** Record excerpts follows **
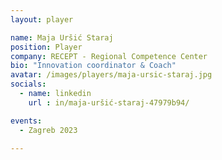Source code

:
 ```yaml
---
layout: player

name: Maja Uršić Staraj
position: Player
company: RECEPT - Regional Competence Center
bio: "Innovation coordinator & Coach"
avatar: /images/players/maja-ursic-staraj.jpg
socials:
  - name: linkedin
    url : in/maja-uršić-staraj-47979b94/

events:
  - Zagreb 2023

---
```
** End of Record excerpts **
** Record excerpts follows **
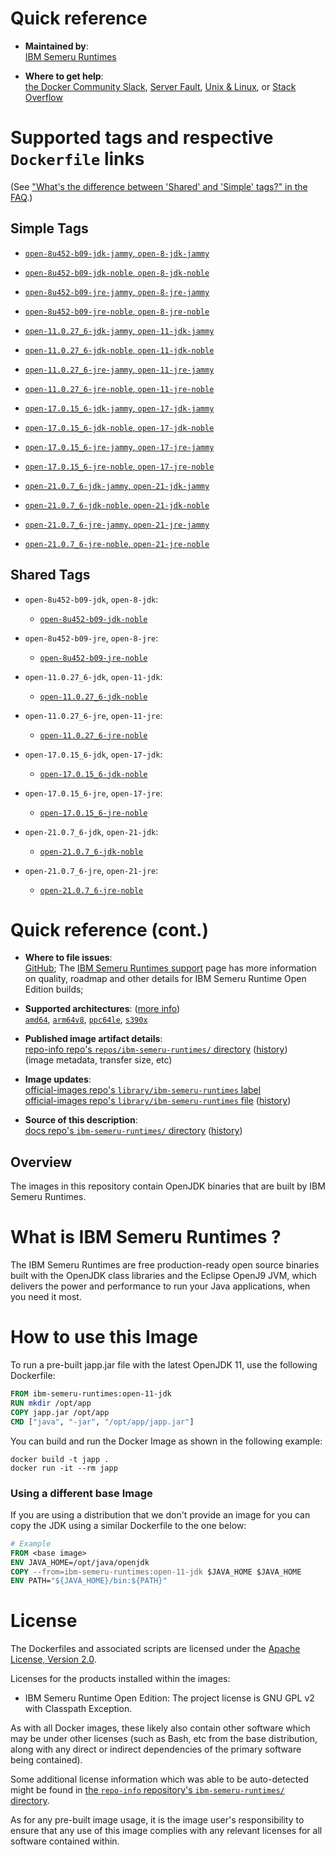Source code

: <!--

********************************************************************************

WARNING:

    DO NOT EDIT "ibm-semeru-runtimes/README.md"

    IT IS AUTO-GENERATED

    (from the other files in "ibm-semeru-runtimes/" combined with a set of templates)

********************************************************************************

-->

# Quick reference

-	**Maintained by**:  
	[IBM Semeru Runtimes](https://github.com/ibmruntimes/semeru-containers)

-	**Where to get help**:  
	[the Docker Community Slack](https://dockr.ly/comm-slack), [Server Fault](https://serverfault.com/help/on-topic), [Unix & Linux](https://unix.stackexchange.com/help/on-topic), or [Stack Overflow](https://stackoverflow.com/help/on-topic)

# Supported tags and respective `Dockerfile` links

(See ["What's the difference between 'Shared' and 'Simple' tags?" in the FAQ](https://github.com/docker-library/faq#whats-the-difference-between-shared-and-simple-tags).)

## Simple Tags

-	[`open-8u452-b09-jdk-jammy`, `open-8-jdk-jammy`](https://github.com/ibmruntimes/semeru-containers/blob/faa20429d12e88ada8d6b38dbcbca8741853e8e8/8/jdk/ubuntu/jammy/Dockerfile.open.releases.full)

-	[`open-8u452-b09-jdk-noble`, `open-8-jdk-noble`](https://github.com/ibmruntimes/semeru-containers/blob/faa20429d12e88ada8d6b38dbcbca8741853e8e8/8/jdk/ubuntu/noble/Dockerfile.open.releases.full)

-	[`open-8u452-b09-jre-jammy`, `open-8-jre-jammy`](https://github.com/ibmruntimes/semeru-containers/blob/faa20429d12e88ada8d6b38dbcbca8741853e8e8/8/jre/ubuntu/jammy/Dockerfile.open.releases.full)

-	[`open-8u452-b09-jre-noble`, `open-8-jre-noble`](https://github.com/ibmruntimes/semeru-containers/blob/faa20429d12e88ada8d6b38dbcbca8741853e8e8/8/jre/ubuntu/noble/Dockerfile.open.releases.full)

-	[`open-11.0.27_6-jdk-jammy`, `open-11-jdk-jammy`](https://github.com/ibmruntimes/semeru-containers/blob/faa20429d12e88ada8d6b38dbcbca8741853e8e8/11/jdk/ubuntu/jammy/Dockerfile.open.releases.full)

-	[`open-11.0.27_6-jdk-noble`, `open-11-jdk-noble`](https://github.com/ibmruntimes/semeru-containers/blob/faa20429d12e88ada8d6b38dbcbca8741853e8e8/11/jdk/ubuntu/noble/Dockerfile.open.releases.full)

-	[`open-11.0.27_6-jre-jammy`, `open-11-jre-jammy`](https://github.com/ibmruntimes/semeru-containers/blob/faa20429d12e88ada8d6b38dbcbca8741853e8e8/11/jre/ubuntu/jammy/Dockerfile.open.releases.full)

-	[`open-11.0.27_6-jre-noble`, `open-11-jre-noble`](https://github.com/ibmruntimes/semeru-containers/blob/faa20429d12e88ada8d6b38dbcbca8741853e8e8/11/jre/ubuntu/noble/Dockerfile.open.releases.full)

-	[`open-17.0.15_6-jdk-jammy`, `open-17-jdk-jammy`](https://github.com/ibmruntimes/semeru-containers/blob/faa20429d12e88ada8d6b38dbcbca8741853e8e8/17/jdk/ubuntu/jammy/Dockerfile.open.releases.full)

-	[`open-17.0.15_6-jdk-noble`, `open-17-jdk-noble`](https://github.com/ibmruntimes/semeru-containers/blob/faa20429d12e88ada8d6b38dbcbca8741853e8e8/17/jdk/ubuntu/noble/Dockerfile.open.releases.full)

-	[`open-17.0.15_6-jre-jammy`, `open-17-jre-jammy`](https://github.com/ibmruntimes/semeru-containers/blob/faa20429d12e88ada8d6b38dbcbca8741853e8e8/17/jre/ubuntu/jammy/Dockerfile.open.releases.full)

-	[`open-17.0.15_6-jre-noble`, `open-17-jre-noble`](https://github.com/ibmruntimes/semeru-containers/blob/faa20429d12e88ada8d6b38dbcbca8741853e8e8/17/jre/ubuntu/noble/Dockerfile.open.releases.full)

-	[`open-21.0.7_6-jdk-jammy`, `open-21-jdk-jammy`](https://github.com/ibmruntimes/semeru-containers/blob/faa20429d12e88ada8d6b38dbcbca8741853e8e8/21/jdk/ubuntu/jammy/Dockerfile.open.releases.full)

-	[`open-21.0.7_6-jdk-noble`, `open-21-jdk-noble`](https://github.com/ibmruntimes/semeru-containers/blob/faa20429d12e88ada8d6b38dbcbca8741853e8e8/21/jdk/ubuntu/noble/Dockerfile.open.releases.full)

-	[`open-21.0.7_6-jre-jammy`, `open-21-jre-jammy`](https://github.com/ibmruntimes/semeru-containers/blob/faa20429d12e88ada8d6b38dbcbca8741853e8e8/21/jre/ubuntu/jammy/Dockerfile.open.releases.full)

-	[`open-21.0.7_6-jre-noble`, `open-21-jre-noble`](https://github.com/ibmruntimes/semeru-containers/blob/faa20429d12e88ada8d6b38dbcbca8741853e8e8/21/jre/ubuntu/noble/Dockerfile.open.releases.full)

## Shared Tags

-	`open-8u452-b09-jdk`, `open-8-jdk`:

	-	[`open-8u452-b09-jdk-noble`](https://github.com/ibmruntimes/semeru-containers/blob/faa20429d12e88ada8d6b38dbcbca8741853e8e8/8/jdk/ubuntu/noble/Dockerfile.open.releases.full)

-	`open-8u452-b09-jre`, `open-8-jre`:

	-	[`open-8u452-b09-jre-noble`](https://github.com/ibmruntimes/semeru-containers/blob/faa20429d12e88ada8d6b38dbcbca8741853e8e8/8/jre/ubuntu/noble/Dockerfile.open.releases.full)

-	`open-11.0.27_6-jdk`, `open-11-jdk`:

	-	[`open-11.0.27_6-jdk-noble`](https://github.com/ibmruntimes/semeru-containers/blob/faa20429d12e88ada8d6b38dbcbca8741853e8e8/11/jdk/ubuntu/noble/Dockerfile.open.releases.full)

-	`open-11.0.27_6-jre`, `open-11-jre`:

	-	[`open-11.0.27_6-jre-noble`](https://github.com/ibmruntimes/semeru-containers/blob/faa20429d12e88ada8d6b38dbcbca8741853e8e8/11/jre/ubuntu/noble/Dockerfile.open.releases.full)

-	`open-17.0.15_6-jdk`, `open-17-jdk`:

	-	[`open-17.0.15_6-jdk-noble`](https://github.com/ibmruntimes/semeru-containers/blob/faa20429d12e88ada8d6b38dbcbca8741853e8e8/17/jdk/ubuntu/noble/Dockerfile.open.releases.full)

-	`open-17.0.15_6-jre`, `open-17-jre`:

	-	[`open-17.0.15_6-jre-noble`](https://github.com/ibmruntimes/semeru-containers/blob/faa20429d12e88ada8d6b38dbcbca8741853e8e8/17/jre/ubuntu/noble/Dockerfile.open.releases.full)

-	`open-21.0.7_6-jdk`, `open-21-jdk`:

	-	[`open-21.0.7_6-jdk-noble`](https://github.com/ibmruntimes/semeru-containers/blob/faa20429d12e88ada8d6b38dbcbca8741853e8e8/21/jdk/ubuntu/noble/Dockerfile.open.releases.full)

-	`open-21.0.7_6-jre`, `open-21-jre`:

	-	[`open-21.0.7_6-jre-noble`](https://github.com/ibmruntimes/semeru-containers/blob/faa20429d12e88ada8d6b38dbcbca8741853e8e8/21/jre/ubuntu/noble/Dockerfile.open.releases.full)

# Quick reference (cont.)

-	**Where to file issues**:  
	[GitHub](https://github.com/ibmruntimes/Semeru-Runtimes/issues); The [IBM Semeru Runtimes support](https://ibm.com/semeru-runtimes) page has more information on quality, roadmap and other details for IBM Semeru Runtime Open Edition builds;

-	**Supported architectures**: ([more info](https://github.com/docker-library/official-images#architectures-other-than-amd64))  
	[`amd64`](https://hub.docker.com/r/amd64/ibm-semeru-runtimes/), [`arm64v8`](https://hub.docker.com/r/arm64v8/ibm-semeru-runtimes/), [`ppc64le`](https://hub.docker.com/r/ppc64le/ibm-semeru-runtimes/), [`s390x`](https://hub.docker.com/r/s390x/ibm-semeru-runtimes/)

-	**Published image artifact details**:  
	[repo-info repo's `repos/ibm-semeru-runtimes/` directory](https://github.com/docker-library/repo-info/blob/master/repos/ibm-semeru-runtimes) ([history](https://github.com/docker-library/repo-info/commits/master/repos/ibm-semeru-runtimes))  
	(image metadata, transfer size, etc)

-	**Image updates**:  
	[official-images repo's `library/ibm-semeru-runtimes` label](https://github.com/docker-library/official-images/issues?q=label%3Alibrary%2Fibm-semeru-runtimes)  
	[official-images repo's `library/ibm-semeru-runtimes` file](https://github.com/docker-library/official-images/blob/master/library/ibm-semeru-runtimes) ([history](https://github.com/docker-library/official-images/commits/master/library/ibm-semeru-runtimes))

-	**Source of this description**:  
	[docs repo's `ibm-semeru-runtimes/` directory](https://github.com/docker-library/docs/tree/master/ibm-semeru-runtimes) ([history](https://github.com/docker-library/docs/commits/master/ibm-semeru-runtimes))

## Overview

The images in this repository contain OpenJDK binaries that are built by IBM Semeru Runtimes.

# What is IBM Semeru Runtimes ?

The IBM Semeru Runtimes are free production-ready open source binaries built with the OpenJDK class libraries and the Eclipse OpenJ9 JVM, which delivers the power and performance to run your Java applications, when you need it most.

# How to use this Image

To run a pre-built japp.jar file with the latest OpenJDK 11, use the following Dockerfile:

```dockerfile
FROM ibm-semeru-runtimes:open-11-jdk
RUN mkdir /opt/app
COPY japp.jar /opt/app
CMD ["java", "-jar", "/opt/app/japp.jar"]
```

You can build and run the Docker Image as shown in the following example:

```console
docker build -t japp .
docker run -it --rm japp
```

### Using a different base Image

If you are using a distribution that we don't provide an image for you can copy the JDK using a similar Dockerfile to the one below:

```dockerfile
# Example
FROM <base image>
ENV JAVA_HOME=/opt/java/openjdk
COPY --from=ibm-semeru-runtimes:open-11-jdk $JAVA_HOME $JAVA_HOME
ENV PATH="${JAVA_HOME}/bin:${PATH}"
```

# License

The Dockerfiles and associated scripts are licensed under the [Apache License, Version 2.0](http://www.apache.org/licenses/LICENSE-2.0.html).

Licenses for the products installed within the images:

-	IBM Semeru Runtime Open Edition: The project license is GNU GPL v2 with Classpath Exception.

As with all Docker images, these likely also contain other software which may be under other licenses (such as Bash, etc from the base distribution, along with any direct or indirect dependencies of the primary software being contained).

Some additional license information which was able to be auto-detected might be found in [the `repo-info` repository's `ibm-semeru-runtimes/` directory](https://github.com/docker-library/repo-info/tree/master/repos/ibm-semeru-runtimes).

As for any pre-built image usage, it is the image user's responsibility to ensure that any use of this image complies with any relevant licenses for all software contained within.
** End of Record excerpts **
Search the records for the string "under" and report each line that has it.

** Task answer **
The Dockerfiles and associated scripts are licensed under the [Apache License, Version 2.0](http://www.apache.org/licenses/LICENSE-2.0.html).
As with all Docker images, these likely also contain other software which may be under other licenses (such as Bash, etc from the base distribution, along with any direct or indirect dependencies of the primary software being contained).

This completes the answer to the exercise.